++++ Input data
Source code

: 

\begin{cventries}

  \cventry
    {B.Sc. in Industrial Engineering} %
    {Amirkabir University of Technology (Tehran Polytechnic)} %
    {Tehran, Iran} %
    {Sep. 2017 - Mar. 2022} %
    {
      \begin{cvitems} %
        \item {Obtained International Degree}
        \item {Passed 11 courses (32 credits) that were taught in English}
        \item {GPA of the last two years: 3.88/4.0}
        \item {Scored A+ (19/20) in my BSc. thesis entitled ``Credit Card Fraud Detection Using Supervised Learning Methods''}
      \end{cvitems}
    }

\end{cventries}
++++++++
++++ Input data
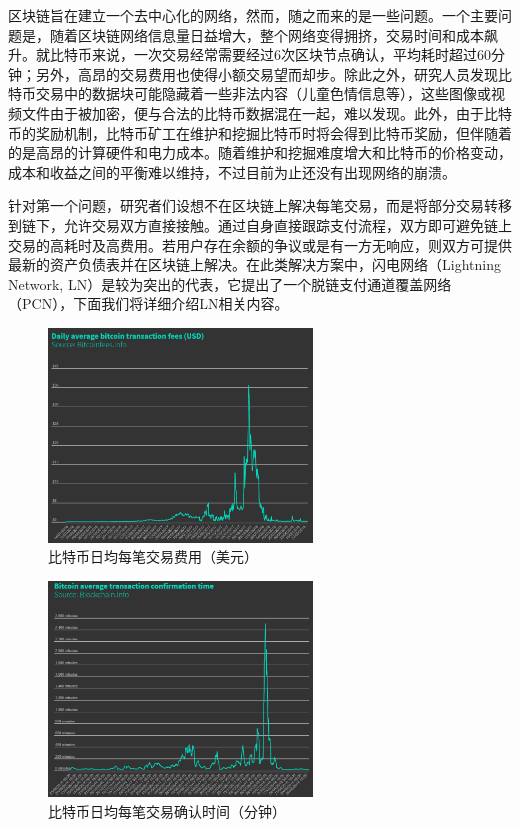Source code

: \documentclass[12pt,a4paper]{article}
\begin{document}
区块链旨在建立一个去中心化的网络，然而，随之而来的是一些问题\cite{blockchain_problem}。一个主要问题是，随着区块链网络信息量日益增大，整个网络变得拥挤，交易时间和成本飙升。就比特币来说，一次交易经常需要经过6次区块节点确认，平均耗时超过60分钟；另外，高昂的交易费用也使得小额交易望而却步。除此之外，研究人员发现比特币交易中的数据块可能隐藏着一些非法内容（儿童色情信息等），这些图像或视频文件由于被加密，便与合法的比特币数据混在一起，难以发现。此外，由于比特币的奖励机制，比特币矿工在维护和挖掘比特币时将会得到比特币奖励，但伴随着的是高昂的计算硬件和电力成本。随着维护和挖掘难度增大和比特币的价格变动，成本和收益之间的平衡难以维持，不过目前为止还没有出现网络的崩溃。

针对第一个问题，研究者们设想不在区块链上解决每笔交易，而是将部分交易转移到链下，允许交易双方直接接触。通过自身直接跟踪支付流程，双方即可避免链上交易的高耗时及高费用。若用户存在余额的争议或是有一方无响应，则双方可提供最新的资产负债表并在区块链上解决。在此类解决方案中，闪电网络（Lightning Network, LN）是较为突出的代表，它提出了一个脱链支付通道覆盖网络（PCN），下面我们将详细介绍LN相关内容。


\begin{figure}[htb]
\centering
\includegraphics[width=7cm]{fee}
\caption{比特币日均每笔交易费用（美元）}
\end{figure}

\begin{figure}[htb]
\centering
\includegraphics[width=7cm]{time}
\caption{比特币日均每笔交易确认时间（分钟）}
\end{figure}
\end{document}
++++++++
++++ Input data
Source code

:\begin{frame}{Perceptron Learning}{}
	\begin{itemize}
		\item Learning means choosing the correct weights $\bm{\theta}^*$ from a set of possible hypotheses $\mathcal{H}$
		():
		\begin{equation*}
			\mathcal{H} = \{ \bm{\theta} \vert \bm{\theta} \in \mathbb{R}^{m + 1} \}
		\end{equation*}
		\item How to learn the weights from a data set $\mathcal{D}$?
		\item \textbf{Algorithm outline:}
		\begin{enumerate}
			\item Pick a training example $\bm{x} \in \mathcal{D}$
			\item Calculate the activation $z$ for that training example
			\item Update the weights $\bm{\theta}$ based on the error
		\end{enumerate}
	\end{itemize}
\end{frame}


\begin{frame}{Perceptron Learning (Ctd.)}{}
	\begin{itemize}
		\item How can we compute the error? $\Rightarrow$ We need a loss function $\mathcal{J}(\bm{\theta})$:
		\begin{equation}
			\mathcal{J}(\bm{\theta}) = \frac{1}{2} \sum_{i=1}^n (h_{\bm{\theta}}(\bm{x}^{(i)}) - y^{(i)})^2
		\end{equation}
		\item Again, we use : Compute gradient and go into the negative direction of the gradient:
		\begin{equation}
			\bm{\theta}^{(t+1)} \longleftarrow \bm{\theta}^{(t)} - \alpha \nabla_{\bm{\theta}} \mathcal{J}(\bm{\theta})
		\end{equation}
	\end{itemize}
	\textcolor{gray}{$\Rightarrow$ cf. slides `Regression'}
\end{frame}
++++++++
**Task objective:**
Go through the data and show every line where "mathcal" occurs.

**Written answer:**
		\item Learning means choosing the correct weights $\bm{\theta}^*$ from a set of possible hypotheses $\mathcal{H}$
			\mathcal{H} = \{ \bm{\theta} \vert \bm{\theta} \in \mathbb{R}^{m + 1} \}
		\item How to learn the weights from a data set $\mathcal{D}$?
			\item Pick a training example $\bm{x} \in \mathcal{D}$
		\item How can we compute the error? $\Rightarrow$ We need a loss function $\mathcal{J}(\bm{\theta})$:
			\mathcal{J}(\bm{\theta}) = \frac{1}{2} \sum_{i=1}^n (h_{\bm{\theta}}(\bm{x}^{(i)}) - y^{(i)})^2
			\bm{\theta}^{(t+1)} \longleftarrow \bm{\theta}^{(t)} - \alpha \nabla_{\bm{\theta}} \mathcal{J}(\bm{\theta})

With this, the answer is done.